● **ABOUT THIS EXERCISE**:
Output verbatim the lines beginning at the one that contains "Если хочешь повернуть" and ending at the last line of the material, inclusive of both.

● **MATERIAL FOR THIS EXERCISE**:

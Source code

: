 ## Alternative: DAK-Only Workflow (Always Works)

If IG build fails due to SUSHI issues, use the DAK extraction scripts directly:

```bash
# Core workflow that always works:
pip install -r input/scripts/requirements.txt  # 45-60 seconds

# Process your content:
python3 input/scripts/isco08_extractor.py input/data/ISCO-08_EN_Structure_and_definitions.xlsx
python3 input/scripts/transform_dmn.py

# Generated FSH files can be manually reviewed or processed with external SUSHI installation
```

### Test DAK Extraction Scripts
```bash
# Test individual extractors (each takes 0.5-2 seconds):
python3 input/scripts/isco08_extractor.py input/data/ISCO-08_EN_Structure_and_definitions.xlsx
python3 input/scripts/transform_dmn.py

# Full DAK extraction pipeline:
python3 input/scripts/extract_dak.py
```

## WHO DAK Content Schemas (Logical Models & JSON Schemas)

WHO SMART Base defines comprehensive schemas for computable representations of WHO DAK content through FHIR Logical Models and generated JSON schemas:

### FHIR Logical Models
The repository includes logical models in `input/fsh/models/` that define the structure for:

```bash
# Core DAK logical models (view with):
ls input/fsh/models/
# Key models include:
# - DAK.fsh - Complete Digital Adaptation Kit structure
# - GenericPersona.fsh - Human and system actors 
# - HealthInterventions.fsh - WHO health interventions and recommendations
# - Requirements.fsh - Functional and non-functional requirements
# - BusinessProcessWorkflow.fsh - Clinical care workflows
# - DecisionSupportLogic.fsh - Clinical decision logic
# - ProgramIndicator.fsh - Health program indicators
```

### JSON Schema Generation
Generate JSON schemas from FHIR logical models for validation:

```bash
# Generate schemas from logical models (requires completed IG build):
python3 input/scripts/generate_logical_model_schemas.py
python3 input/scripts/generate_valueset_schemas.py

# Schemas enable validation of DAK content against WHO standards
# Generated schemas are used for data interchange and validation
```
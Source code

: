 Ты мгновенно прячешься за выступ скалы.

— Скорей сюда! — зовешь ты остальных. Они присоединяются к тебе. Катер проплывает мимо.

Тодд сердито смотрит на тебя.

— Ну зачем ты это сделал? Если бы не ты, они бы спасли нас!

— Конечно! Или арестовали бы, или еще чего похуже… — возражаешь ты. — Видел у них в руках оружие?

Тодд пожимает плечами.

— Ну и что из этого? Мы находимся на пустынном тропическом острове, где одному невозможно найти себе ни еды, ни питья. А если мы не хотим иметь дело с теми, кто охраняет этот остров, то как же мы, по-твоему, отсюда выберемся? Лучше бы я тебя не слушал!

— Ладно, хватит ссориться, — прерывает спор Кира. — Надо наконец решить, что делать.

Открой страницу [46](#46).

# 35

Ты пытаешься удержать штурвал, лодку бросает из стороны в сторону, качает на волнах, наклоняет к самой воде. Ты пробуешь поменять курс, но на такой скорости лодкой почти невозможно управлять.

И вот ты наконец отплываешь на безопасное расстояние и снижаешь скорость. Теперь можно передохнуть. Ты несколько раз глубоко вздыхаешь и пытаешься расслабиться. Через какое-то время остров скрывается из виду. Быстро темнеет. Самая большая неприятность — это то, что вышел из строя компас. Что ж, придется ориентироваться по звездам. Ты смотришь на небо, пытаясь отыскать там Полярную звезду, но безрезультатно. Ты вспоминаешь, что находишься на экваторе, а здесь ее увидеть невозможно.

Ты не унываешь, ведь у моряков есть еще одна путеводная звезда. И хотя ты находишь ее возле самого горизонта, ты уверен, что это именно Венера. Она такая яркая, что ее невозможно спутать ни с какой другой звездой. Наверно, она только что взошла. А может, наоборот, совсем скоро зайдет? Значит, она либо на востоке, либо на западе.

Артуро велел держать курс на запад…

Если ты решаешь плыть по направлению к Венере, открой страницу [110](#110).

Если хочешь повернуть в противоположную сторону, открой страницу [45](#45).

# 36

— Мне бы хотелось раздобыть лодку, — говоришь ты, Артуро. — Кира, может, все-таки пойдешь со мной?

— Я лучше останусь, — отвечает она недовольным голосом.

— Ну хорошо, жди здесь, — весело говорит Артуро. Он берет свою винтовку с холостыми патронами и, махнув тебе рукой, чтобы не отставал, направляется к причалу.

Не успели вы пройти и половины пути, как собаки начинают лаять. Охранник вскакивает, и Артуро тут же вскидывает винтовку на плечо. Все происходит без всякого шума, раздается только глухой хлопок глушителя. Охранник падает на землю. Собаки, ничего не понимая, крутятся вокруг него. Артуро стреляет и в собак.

● **PROBLEM SOLUTION**:
Если хочешь повернуть в противоположную сторону, открой страницу [45](#45).

# 36

— Мне бы хотелось раздобыть лодку, — говоришь ты, Артуро. — Кира, может, все-таки пойдешь со мной?

— Я лучше останусь, — отвечает она недовольным голосом.

— Ну хорошо, жди здесь, — весело говорит Артуро. Он берет свою винтовку с холостыми патронами и, махнув тебе рукой, чтобы не отставал, направляется к причалу.

Не успели вы пройти и половины пути, как собаки начинают лаять. Охранник вскакивает, и Артуро тут же вскидывает винтовку на плечо. Все происходит без всякого шума, раздается только глухой хлопок глушителя. Охранник падает на землю. Собаки, ничего не понимая, крутятся вокруг него. Артуро стреляет и в собак.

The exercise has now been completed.